Why should you care about the loss of these dance classes? For one, any student at this college should be adverse to any administrative decision regarding students that was made without consultation and seemingly only to the detriment of those students. For two, it makes the PE requirement so much harder. We have to take four terms of PE, and the changes to the schedule and cutting of classes makes it that much harder for anybody to find a PE class that fits their schedule or their interest. Social Dance, especially in the winter, is one of the better-attended PE classes such that we offer it in multiple sections, and even an accelerated version for those wanting to learn it for Midwinter Ball. For three, many here will encounter social dance at some point. Taking your date or friend or whoever for a waltz at Midwinter Ball, or taking your blind date to a social dance class to make things less awkward at Date Knight are all pretty common experiences on this campus.
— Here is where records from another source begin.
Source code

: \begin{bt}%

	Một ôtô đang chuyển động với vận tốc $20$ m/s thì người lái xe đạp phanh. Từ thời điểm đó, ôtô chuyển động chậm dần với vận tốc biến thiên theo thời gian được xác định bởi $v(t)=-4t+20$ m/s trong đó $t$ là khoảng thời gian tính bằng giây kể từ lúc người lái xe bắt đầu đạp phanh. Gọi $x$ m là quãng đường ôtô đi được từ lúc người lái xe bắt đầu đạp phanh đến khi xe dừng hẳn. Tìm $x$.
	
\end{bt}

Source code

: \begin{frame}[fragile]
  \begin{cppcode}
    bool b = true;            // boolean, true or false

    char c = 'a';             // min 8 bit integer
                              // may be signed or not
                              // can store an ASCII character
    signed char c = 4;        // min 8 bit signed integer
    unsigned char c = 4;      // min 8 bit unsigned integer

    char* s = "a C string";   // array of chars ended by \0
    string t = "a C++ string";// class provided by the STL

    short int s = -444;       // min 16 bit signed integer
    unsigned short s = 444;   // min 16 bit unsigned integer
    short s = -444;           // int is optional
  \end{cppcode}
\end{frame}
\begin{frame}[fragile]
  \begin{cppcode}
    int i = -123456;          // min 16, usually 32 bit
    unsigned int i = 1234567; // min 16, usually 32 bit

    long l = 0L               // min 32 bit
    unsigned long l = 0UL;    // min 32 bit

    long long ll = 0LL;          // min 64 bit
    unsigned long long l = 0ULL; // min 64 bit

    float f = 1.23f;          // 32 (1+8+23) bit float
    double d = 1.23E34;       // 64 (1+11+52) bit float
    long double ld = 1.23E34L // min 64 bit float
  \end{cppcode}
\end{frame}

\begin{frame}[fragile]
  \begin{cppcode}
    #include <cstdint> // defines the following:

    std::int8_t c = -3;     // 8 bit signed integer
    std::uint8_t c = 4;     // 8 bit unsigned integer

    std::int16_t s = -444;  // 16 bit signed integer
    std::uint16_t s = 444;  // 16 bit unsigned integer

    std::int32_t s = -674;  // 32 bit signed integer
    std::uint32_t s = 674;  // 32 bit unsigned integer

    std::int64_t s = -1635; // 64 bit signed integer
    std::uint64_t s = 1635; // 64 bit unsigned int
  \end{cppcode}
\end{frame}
We as the social dance community are asked to do a lot to support larger administration-run events, and we love to share our dancing with whomever is interested.
The problem with cutting all student-led social dance classes is that knowing how to dance and teaching dance are two entirely different skills. When you don’t have students shadowing more experienced student-teachers, and then teaching themselves, there is a lack of experience and a huge difficulty curve when later on dancers are asked to take on the quite difficult task of teaching the basics of dance to dozens of people at a big event. It makes for worse teaching, worse dancers and a worse experience for the people trying to learn dance for a good night out. The administration is not giving the students the chance to even learn how to teach by cutting these classes. How do you expect people who have never taught five people dance to suddenly teach a room of 50 how to dance in less than an hour?
This is egregious because dance, and especially ballroom, passes down from upper to lowerclassmen. All the tips, tricks and easy explanations of moves that make for effective teaching are already being lost, and will be entirely gone by the next academic year if Physical Education, Athletics, and Recreation (PEAR) does not move to reinstate these classes. Everybody on this campus has had a brush with social dance in one form or the other, and so if for nothing other than being able to have a less awkward, better-run time at the biggest events of the year, you should care that the social dance community is dying at the hands of the administration’s poorly thought out decision making. As PEAR has told us, there will be no social dance or any student-led PE classes even in the Winter. That’s two whole terms where nobody is actively practicing how to teach dance, and come spring and beyond we lose all of our graduating seniors (of which there are more than there are juniors), so much of the damage done is already irreparable. We are asking that they reconsider and reverse course before it gets even worse, but they have refused to do anything despite countless emails and meetings with their staff.
If none of that matters to you, the way that the administration has handled this should matter to you as a student of this institution. Note that student-teachers also earn money from their employment. PEAR decided to cancel social dance classes in July after allowing students to register for dance classes, and further decided to communicate this cancellation only to the students of the social dance class, and not the teachers. It was only when a student emailed one of the teachers that they even found out that they were no longer teaching. Student employment is a guaranteed part of financial aid at Carleton, and for a department to wantonly decide to cut employment with no warning to students is not only highly unprofessional but a worrying overreach of the position of power that the administration holds over the finances of students. Despite repeated pleas in private to just communicate, PEAR refused to give a reason behind their decision or why they continue to not hear student demands to continue a very important part of Carleton culture. This article is a testament to a total failure in communication between administration and student, where acts in good faith are met with silence or deception on behalf of the administration. An administration that makes unilateral decisions with no student involvement or input, in an opaque and unclear way, and seemingly only to make things worse for everyone involved, is not the kind of administration that we as Carleton students should be okay with having.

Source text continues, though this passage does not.